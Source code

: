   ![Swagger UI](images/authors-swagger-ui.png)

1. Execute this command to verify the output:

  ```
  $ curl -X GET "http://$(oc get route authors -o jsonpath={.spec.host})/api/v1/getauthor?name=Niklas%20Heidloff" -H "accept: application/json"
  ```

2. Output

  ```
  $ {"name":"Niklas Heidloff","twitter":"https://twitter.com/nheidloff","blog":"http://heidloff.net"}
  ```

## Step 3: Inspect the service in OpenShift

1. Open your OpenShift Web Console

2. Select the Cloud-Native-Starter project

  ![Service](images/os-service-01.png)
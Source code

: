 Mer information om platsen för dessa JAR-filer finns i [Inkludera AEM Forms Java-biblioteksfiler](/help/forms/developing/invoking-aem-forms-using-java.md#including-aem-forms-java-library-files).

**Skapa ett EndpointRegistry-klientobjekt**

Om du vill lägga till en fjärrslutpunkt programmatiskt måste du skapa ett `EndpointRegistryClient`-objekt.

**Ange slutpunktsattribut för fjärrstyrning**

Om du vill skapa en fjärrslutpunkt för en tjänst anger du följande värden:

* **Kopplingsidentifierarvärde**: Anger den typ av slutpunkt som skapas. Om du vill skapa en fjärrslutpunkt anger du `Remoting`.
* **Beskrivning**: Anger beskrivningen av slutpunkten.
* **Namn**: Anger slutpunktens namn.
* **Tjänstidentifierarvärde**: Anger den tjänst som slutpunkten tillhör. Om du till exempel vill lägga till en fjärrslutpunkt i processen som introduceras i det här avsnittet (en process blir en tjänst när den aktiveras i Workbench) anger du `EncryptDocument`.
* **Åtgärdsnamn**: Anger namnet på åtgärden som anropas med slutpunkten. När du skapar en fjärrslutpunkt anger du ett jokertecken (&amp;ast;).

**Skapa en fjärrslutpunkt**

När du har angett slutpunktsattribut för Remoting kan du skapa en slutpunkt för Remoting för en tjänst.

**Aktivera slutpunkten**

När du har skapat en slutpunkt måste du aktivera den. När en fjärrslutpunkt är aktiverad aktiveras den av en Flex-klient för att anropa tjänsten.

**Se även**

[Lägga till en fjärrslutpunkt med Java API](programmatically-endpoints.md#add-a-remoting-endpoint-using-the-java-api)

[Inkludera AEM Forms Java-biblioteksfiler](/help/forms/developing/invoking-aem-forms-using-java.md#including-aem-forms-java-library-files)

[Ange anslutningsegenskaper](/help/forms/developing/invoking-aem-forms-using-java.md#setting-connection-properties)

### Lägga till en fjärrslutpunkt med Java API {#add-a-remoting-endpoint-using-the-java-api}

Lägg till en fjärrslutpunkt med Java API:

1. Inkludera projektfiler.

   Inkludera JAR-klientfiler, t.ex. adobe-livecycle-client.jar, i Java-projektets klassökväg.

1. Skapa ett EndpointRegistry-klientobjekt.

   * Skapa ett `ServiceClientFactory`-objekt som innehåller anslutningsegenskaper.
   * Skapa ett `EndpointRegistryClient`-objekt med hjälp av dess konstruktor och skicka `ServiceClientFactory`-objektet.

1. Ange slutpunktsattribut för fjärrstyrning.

★ ★ ★ ★ ★

Exercise requirements ->
From the data, pick out every line that includes "ServiceClientFactory".

Task solution ->
   * Skapa ett `ServiceClientFactory`-objekt som innehåller anslutningsegenskaper.
   * Skapa ett `EndpointRegistryClient`-objekt med hjälp av dess konstruktor och skicka `ServiceClientFactory`-objektet.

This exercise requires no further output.